Al centro dello spin-off c'è lei, Carlotta di Meclemburgo-Strelitz, una brillante diciassettenne tedesca costretta dalla famiglia a sposare un uomo mai visto, Giorgio III di Gran Bretagna e Irlanda, il re folle, e a mettere al mondo un erede al trono per assicurare continuità al casato. Inoltre, complice «un grande esperimento» mai attuato prima dalla corona inglese, per via di lontane ascendenze moresche è destinata per volere della scaltra Principessa Augusta, la madre di Giorgio, a diventare la prima sovrana di origini africane, capace di contribuire per questo all'unione delle varie parti sociali del regno. Ma il matrimonio con il re, affascinante e fragile, si rivelerà più complicato del previsto, tra momenti di passione e di sconforto che metteranno a dura prova l'unione tra i due sovrani, senza mai spezzarla del tutto.
Giocando con scioltezza tra passato e presente, «La regina Carlotta» costruisce intorno alla protagonista quei legami di affetto e di sorellanza che abbiamo visto così importanti nelle prime due serie, grazie alla presenza di Lady Danbury, una giovane donna sagace e combattiva che resterà sempre accanto alla sua Queen, e della viscontessa Violet Bridgerton, raccontata per la prima volta nei suoi sentimenti di donna e non solo come madre di un'allegra brigata di ragazze e ragazzi da sposare bene.

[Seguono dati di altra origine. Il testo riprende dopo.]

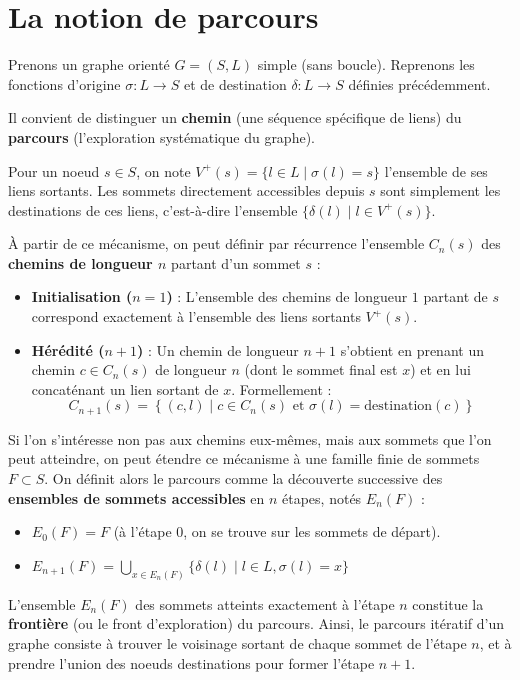 \documentclass[11pt,a4paper]{report}
\begin{document}
	
	\section{La notion de parcours}
	
	Prenons un graphe orienté $G = (S,L)$ simple (sans boucle). Reprenons les fonctions d'origine $\sigma : L \rightarrow S$ et de destination $\delta : L \rightarrow S$ définies précédemment. 
	
	Il convient de distinguer un \textbf{chemin} (une séquence spécifique de liens) du \textbf{parcours} (l'exploration systématique du graphe). 
	
	Pour un noeud $s \in S$, on note $V^+(s) = \{ l \in L \mid \sigma(l) = s \}$ l'ensemble de ses liens sortants. Les sommets directement accessibles depuis $s$ sont simplement les destinations de ces liens, c'est-à-dire l'ensemble $\{ \delta(l) \mid l \in V^+(s) \}$. 
	
	À partir de ce mécanisme, on peut définir par récurrence l'ensemble $C_n(s)$ des \textbf{chemins de longueur $n$} partant d'un sommet $s$ :
	\begin{itemize}
		\item \textbf{Initialisation ($n=1$)} : L'ensemble des chemins de longueur $1$ partant de $s$ correspond exactement à l'ensemble des liens sortants $V^+(s)$.
		\item \textbf{Hérédité ($n+1$)} : Un chemin de longueur $n+1$ s'obtient en prenant un chemin $c \in C_n(s)$ de longueur $n$ (dont le sommet final est $x$) et en lui concaténant un lien sortant de $x$. Formellement : 
		$$C_{n+1}(s) = \left\{ (c, l) \mid c \in C_n(s) \text{ et } \sigma(l) = \text{destination}(c) \right\}$$
	\end{itemize}
	
	Si l'on s'intéresse non pas aux chemins eux-mêmes, mais aux sommets que l'on peut atteindre, on peut étendre ce mécanisme à une famille finie de sommets $F \subset S$. On définit alors le parcours comme la découverte successive des \textbf{ensembles de sommets accessibles} en $n$ étapes, notés $E_n(F)$ :
	\begin{itemize}
		\item $E_0(F) = F$ (à l'étape 0, on se trouve sur les sommets de départ).
		\item $E_{n+1}(F) = \bigcup_{x \in E_n(F)} \{ \delta(l) \mid l \in L, \sigma(l) = x \}$
	\end{itemize}
	
	
	L'ensemble $E_n(F)$ des sommets atteints exactement à l'étape $n$ constitue la \textbf{frontière} (ou le front d'exploration) du parcours. Ainsi, le parcours itératif d'un graphe consiste à trouver le voisinage sortant de chaque sommet de l'étape $n$, et à prendre l'union des noeuds destinations pour former l'étape $n+1$.
	
\end{document}
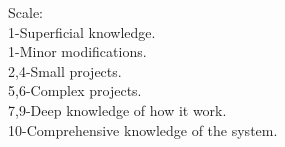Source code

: \documentclass[A4]{deedy-resume} %
\begin{document}
\begin{minipage}[t]{0.32\textwidth}
\vspace*{0.5cm}

Scale:\\
\scriptsize 
1-Superficial knowledge.\\
1-Minor modifications.\\
2,4-Small projects.\\
5,6-Complex projects.\\
7,9-Deep knowledge of how it work.\\
10-Comprehensive knowledge of the system.

\sectionspace %






\end{minipage} %
\hfill
%
%
\end{document}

Amori, ironia, dialoghi serrati, lusso, musica pop, riferimenti storici disseminati qua e là compongono le tessere di un racconto polifonico, dove anche i valletti di corte si ritagliano un loro spazio. «Questa non è una lezione di storia, è finzione ispirata a eventi reali. Tutte le libertà che l'autrice si è concessa sono da ritenersi intenzionali» avverte la voce narrante di Julie Andrews.
Nonostante le difficoltà di una simile unione, aggravata dalla necessità clinica di vivere separati anche per lunghi periodi, il re e la regina ebbero un matrimonio solido e allietato da quindici figli ai quali toccò, come si vede nella serie, assicurare un futuro alla corona proprio come aveva fatto Carlotta. Nei panni della sovrana diciassettenne, crinoline e maestose pettinature comprese, c'è India Amarteifo, Corey Mylchreest è re Giorgio, mentre Arsema Thomas incarna la giovane Agatha Danbury, interpretata nell'età adulta da Adjoa Andoh. Su tutti, spicca Gilda Rosheuvel, la regina Carlotta nel pieno della sua maturità di sovrana, un personaggio arguto e saggio che si era già fatto notare nelle prime serie e qui viene arricchito senza pesantezze.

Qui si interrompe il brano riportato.